Spin Transfer from the point of view of the ferromagnetic degrees of freedom

TL;DR

This paper reviews the thermodynamic and kinetic aspects of spin transfer in ferromagnetic systems, deriving equations that describe spin dynamics and dissipation, with implications for spintronics device efficiency.

Contribution

It introduces a thermodynamic framework to derive kinetic equations for spin transfer and ferromagnetic dynamics, incorporating spin accumulation and precession effects.

Findings

Derived kinetic equations for ferromagnetic degrees of freedom.

Extended Landau-Lifshitz equation to include spin accumulation.

Analyzed dissipation mechanisms in spintronic devices.

Abstract

Spintronics is the generic term that describes magnetic systems coupled to an electric generator, taking into account the spin attached to the charge carriers.
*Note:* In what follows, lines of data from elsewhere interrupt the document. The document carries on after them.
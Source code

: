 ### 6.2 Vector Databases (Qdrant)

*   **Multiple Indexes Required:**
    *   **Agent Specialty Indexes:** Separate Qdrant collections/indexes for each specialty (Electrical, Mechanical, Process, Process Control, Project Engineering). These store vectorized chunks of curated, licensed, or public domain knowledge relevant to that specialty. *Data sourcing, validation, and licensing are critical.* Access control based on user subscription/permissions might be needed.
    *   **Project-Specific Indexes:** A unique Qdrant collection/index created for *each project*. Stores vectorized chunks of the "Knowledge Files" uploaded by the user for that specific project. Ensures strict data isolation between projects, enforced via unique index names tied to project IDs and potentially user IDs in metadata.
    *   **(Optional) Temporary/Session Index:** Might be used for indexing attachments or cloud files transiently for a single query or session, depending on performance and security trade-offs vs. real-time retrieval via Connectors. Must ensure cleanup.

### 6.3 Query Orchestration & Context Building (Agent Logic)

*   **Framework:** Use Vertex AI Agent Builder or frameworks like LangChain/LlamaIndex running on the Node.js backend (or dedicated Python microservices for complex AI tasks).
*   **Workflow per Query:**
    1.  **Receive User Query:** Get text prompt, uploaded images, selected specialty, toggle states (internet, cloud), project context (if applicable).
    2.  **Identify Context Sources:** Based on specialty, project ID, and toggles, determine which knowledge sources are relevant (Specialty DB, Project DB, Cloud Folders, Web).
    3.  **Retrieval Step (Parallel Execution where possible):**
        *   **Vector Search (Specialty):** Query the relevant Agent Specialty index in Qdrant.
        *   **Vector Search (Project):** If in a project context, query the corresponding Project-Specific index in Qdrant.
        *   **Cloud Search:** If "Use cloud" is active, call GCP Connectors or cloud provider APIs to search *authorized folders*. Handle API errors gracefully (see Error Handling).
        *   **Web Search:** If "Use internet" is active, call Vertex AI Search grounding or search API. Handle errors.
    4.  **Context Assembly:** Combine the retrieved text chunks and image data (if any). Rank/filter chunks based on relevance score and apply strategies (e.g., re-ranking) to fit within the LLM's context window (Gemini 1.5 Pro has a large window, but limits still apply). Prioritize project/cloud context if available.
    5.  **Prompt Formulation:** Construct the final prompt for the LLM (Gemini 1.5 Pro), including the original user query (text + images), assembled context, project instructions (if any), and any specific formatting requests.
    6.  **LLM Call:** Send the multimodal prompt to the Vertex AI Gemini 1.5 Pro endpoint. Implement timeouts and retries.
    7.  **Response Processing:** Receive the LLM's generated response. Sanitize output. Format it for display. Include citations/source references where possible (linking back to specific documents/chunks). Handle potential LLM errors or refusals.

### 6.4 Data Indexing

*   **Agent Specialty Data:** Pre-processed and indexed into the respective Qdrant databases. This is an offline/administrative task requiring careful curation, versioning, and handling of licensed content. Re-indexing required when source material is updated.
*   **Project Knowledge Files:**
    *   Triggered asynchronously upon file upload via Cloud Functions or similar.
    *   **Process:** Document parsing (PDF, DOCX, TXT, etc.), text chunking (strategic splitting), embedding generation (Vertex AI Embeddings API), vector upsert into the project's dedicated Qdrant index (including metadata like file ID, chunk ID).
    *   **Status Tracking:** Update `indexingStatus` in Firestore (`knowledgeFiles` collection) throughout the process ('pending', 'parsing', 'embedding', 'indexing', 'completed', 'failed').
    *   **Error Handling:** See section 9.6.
For this topical review of {\it Spin Caloritronics}, we focus our attention on the study of {\it irreversible processes} occuring in spintronic devices, that involve both the spins of the conduction electrons and the ferromagnetic degrees of freedom. The aim of this report is to clarify the nature of the different kinds of power dissipated in metallic ferromagnets contacted to an electric generator, and to exploit it in the framework of the theory of mesoscopic non-equilibrium thermodynamics. The expression of the internal power (i.e. the internal entropy production multiplied by the temperature) dissipated by a generic system connected to different reservoirs, allows the corresponding kinetic equations to be derived with the introduction of the relevant phenomenological kinetic coefficients. After derivation of the kinetic equations for the ferromagnetic degrees of freedom (i.e. the Landau-Lifshitz equation) and the derivation of the kinetic equations for the spin-accumulation effects (within a two channel model), the kinetic equations describing spin-transfer are obtained. Both spin-dependent relaxation (usual spin-accumulation) and spin-precession in quasi-ballistic regime (transverse spin-accumulation) are taken into account. The generalization of the Landau-Lifshitz equation to spin-accumulation is then performed with the introduction of two potential energy terms, that are experimentally accessible.